WORK TASK: Lines in the listing below containing the string "underbrace" are to be identified and copied.

RECORDED DATA:

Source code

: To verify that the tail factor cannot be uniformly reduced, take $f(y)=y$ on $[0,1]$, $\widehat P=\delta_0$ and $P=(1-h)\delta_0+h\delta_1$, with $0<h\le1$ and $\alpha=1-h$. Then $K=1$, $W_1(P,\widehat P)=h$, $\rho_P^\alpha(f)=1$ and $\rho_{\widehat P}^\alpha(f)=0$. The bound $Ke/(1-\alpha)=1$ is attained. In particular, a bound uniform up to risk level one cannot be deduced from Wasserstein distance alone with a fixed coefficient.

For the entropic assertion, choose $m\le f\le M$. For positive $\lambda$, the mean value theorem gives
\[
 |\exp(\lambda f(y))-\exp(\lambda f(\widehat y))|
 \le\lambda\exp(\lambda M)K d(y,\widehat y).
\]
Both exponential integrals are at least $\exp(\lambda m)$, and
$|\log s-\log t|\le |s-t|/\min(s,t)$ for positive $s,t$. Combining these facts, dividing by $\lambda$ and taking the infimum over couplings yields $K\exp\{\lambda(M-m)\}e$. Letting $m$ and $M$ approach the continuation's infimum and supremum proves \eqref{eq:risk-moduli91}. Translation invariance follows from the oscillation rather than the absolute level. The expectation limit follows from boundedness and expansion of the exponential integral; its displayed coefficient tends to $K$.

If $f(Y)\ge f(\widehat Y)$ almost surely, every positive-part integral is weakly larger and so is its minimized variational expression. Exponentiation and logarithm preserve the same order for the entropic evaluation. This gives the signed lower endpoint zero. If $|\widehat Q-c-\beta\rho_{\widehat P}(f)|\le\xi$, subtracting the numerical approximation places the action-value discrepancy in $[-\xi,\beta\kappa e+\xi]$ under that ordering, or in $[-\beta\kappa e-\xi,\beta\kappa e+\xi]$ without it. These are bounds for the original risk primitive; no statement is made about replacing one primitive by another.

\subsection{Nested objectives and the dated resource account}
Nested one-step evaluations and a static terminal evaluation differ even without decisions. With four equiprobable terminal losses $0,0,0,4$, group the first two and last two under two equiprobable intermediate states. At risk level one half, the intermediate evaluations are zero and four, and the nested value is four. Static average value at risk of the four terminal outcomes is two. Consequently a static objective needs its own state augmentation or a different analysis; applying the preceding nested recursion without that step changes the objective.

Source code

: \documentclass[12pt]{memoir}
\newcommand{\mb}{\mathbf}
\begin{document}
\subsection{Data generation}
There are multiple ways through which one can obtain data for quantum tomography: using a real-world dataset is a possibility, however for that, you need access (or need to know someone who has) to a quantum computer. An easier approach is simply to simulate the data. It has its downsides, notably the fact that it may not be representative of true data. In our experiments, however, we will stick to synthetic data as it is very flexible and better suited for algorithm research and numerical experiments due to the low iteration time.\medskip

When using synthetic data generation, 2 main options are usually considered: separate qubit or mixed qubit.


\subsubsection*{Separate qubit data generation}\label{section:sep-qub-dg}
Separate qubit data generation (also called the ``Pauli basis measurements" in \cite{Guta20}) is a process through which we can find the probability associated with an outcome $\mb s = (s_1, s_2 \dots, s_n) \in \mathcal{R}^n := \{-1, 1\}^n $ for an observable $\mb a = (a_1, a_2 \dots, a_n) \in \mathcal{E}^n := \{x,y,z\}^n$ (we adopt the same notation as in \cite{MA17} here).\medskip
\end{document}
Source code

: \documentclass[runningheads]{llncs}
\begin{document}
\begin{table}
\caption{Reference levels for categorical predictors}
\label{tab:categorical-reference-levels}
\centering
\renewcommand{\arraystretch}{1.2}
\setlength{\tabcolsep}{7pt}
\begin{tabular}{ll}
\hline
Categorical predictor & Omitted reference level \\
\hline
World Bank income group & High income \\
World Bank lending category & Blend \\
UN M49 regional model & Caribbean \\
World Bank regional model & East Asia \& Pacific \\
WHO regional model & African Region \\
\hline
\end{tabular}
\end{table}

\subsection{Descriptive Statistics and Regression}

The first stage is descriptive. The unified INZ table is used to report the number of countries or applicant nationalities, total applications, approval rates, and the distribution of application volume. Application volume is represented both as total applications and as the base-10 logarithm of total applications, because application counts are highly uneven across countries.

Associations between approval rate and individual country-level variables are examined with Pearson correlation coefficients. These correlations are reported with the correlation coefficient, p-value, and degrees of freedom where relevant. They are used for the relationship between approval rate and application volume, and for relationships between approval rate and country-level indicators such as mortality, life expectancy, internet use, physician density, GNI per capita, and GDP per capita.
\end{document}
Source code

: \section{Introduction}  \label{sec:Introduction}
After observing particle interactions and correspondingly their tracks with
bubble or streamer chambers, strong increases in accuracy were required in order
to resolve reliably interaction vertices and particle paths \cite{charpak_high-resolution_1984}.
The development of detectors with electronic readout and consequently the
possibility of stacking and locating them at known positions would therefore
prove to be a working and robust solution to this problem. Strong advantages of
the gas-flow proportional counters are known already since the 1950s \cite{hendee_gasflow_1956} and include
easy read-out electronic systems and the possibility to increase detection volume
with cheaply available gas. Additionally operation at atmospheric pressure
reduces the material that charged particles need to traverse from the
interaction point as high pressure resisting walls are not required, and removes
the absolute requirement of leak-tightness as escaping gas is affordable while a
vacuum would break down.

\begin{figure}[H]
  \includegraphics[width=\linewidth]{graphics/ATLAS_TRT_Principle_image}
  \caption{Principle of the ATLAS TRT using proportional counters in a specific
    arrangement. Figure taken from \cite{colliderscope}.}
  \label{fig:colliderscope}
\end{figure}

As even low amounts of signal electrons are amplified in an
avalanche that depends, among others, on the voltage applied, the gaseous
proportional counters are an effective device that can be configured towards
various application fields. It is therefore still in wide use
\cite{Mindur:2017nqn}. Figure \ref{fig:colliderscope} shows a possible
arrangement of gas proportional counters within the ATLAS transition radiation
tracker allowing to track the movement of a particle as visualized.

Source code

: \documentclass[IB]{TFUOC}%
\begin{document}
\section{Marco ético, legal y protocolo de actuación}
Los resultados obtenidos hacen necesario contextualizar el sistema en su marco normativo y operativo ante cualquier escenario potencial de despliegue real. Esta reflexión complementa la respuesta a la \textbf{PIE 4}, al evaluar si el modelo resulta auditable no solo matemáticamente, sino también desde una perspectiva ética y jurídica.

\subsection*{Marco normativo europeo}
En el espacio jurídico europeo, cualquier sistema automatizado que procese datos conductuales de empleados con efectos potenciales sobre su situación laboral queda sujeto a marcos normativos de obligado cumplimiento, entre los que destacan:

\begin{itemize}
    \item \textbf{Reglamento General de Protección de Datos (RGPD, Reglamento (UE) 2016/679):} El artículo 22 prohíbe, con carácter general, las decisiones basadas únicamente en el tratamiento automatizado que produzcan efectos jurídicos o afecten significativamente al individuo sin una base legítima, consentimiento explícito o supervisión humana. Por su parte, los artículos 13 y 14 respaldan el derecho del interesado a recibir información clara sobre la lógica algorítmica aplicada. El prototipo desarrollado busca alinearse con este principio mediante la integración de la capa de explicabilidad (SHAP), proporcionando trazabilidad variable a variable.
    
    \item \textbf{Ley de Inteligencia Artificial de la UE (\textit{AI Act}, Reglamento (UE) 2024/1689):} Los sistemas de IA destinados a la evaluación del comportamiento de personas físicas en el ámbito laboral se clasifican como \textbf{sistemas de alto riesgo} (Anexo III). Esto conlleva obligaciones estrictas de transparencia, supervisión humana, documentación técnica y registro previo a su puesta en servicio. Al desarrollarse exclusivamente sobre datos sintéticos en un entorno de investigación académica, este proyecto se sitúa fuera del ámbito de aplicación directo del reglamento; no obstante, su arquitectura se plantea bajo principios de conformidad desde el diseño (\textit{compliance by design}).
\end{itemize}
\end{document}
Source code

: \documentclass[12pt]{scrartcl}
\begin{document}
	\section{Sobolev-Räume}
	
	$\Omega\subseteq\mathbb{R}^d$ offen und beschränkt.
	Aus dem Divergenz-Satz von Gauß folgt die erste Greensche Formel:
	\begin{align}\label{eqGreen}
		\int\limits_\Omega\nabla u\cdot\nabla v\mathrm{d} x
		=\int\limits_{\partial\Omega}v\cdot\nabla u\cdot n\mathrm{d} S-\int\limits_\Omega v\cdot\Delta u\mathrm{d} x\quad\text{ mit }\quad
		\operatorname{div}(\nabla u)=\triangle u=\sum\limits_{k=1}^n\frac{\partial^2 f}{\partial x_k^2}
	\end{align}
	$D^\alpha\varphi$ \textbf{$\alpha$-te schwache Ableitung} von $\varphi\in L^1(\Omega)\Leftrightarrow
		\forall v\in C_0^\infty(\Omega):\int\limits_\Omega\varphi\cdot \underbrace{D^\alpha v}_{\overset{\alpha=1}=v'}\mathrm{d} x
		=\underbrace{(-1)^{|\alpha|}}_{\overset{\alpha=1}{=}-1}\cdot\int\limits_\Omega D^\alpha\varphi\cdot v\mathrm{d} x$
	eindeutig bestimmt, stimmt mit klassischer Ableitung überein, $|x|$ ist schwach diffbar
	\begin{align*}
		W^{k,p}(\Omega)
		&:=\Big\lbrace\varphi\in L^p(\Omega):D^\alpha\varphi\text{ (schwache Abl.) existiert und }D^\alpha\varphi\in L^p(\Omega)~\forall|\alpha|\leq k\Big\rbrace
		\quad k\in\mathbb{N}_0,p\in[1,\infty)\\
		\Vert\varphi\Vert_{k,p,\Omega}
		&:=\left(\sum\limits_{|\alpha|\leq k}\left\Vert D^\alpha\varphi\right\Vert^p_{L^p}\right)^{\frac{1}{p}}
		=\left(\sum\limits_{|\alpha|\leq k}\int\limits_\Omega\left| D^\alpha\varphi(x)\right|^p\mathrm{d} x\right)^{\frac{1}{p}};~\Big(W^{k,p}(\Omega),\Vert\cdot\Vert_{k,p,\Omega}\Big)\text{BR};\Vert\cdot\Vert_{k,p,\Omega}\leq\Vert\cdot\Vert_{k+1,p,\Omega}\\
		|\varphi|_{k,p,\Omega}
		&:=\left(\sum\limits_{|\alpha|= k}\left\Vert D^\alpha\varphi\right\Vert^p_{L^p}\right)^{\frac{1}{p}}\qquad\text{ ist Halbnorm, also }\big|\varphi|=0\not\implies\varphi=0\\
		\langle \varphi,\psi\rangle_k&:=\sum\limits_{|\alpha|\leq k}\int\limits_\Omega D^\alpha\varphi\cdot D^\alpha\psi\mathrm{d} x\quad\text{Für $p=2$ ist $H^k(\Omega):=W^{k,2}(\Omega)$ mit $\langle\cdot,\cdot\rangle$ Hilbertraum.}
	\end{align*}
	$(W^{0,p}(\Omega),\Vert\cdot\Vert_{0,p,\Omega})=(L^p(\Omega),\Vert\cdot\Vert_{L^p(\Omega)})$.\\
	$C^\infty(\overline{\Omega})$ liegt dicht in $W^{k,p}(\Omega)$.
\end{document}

EXERCISE RESPONSE:
		\forall v\in C_0^\infty(\Omega):\int\limits_\Omega\varphi\cdot \underbrace{D^\alpha v}_{\overset{\alpha=1}=v'}\mathrm{d} x
		=\underbrace{(-1)^{|\alpha|}}_{\overset{\alpha=1}{=}-1}\cdot\int\limits_\Omega D^\alpha\varphi\cdot v\mathrm{d} x$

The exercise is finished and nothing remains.